When I was a child, my mother would often say that mathematics is the global language – not English. This remark had an impact on me, as I understood that there is more to a language than words. The notion of a language can have a broader definition.
I grew up and found myself in a situation where I had to explain microeconomics to a student who came from Norway, half-Greek. He missed all of the lectures. He was bedridden for quite some time. He had a habit of underestimating the cold temperature of the Greek sea in the autumn. While his knowledge Greek was adequate, he was struggling with some of the academic terminology. This is where sketching came in hand. By using our mutual understanding of crafting in video games (armour, weapons, equipment and items), I drew an anvil and started explaining everything around it.

Whatever could not be explained in words, I drew, drew and drew, until I made it understandable. In three hours before the exams, he absorbed enough and he actually passed. This entertaining story is the reason why I write and draw the way I do. It gave me the confidence to do so. Only later did I realise that my “method” worked because of how smart that Norwegian is. The outcome, however, is identical; I started developing my own style. Now, I am bringing this story up, as I recently started reading Doughnut Economics, where I stumbled upon this interesting excerpt:

The power of pictures
Everybody’s saying it: we need a new economic story, a narrative of our shared economic future that is fit for the twenty-first century. I agree. But let’s not forget one thing: the most powerful stories throughout history have been the ones told with pictures. If we want to rewrite economics, we need to redraw its pictures too, because we stand little chance of telling a new story if we stick to the old illustrations. And if drawing new pictures sounds frivolous to you – like mere child’s play – believe me it is not. Better still, let me prove it.

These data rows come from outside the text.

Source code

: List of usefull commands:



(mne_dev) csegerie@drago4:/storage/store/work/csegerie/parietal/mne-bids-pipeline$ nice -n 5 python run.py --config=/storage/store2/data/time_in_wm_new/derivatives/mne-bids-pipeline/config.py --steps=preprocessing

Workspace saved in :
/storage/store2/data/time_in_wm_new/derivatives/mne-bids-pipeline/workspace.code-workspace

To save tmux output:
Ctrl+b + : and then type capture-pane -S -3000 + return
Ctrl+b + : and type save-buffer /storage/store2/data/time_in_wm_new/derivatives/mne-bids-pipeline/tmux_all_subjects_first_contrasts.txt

From prehistoric cave paintings to the map of the London Underground, images, diagrams and charts have long been at the heart of human storytelling. The reason why is simple: our brains are wired for visuals. ‘Seeing comes before words. The child looks and recognizes before it speaks,’ wrote the media theorist John Berger in the opening lines of his 1972 classic, Ways of Seeing. Neuroscience has since confirmed the dominant role of visualisation in human cognition. Half of the nerve fibres in our brains are linked to our vision and, when our eyes are open, vision accounts for two-thirds of the electrical activity in the brain. It takes just 150 milliseconds for the brain to recognise an image and a mere 100 milliseconds more to attach a meaning to it. Although we have blind spots in both of our eyes – where the optic nerve attaches to the retina – the brain deftly steps in to create the seamless illusion of a whole.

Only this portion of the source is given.